*** Block opens ***

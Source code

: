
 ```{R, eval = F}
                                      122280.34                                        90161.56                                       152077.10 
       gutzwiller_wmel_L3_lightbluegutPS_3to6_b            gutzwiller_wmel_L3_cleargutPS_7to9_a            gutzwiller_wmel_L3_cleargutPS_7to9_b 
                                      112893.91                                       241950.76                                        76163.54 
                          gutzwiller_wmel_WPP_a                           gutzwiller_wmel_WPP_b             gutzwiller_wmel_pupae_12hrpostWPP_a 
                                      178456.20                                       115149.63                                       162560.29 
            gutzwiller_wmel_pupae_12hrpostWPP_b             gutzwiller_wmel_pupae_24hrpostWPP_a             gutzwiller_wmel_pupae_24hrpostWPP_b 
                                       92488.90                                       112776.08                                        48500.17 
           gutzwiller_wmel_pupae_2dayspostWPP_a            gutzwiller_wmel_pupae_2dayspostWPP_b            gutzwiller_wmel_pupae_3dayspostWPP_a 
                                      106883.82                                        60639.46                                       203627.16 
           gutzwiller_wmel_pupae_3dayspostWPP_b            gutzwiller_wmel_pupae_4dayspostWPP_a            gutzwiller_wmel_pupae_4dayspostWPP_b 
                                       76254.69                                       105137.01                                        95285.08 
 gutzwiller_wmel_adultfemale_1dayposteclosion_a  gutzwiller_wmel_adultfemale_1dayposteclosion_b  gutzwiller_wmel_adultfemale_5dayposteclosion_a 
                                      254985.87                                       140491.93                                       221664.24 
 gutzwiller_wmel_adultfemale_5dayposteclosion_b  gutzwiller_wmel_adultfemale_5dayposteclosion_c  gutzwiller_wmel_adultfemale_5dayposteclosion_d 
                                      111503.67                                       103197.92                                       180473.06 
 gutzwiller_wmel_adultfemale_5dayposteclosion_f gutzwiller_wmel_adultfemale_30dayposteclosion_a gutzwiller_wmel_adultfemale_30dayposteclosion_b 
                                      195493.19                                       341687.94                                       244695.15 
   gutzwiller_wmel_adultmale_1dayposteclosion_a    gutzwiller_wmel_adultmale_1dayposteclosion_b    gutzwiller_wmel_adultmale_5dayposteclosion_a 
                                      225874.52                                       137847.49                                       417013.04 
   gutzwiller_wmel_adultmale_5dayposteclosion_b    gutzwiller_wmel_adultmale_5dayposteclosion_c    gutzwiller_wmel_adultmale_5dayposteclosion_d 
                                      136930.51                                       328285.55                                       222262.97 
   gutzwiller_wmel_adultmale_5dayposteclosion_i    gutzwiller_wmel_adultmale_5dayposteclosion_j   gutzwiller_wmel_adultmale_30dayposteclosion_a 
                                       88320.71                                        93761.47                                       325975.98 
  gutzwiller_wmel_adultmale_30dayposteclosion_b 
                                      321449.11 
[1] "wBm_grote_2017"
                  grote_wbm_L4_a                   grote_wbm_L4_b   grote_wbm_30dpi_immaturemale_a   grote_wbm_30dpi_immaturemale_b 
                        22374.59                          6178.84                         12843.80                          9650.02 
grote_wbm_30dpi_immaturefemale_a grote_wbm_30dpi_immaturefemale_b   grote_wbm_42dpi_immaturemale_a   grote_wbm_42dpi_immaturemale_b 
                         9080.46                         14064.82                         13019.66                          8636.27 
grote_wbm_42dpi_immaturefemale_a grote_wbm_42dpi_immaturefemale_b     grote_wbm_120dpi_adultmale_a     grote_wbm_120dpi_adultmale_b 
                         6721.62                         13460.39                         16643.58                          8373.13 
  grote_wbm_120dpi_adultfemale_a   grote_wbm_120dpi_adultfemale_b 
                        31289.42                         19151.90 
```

*** Block closes ***

WORK REQUEST >>
Each record above must be output without any alteration.

OUTPUT >>
Source code

:
 ```{R, eval = F}
                                      122280.34                                        90161.56                                       152077.10 
       gutzwiller_wmel_L3_lightbluegutPS_3to6_b            gutzwiller_wmel_L3_cleargutPS_7to9_a            gutzwiller_wmel_L3_cleargutPS_7to9_b 
                                      112893.91                                       241950.76                                        76163.54 
                          gutzwiller_wmel_WPP_a                           gutzwiller_wmel_WPP_b             gutzwiller_wmel_pupae_12hrpostWPP_a 
                                      178456.20                                       115149.63                                       162560.29 
            gutzwiller_wmel_pupae_12hrpostWPP_b             gutzwiller_wmel_pupae_24hrpostWPP_a             gutzwiller_wmel_pupae_24hrpostWPP_b 
                                       92488.90                                       112776.08                                        48500.17 
           gutzwiller_wmel_pupae_2dayspostWPP_a            gutzwiller_wmel_pupae_2dayspostWPP_b            gutzwiller_wmel_pupae_3dayspostWPP_a 
                                      106883.82                                        60639.46                                       203627.16 
           gutzwiller_wmel_pupae_3dayspostWPP_b            gutzwiller_wmel_pupae_4dayspostWPP_a            gutzwiller_wmel_pupae_4dayspostWPP_b 
                                       76254.69                                       105137.01                                        95285.08 
 gutzwiller_wmel_adultfemale_1dayposteclosion_a  gutzwiller_wmel_adultfemale_1dayposteclosion_b  gutzwiller_wmel_adultfemale_5dayposteclosion_a 
                                      254985.87                                       140491.93                                       221664.24 
 gutzwiller_wmel_adultfemale_5dayposteclosion_b  gutzwiller_wmel_adultfemale_5dayposteclosion_c  gutzwiller_wmel_adultfemale_5dayposteclosion_d 
                                      111503.67                                       103197.92                                       180473.06 
 gutzwiller_wmel_adultfemale_5dayposteclosion_f gutzwiller_wmel_adultfemale_30dayposteclosion_a gutzwiller_wmel_adultfemale_30dayposteclosion_b 
                                      195493.19                                       341687.94                                       244695.15 
   gutzwiller_wmel_adultmale_1dayposteclosion_a    gutzwiller_wmel_adultmale_1dayposteclosion_b    gutzwiller_wmel_adultmale_5dayposteclosion_a 
                                      225874.52                                       137847.49                                       417013.04 
   gutzwiller_wmel_adultmale_5dayposteclosion_b    gutzwiller_wmel_adultmale_5dayposteclosion_c    gutzwiller_wmel_adultmale_5dayposteclosion_d 
                                      136930.51                                       328285.55                                       222262.97 
   gutzwiller_wmel_adultmale_5dayposteclosion_i    gutzwiller_wmel_adultmale_5dayposteclosion_j   gutzwiller_wmel_adultmale_30dayposteclosion_a 
                                       88320.71                                        93761.47                                       325975.98 
  gutzwiller_wmel_adultmale_30dayposteclosion_b 
                                      321449.11 
[1] "wBm_grote_2017"
                  grote_wbm_L4_a                   grote_wbm_L4_b   grote_wbm_30dpi_immaturemale_a   grote_wbm_30dpi_immaturemale_b 
                        22374.59                          6178.84                         12843.80                          9650.02 
grote_wbm_30dpi_immaturefemale_a grote_wbm_30dpi_immaturefemale_b   grote_wbm_42dpi_immaturemale_a   grote_wbm_42dpi_immaturemale_b 
                         9080.46                         14064.82                         13019.66                          8636.27 
grote_wbm_42dpi_immaturefemale_a grote_wbm_42dpi_immaturefemale_b     grote_wbm_120dpi_adultmale_a     grote_wbm_120dpi_adultmale_b 
                         6721.62                         13460.39                         16643.58                          8373.13 
  grote_wbm_120dpi_adultfemale_a   grote_wbm_120dpi_adultfemale_b 
                        31289.42                         19151.90 
```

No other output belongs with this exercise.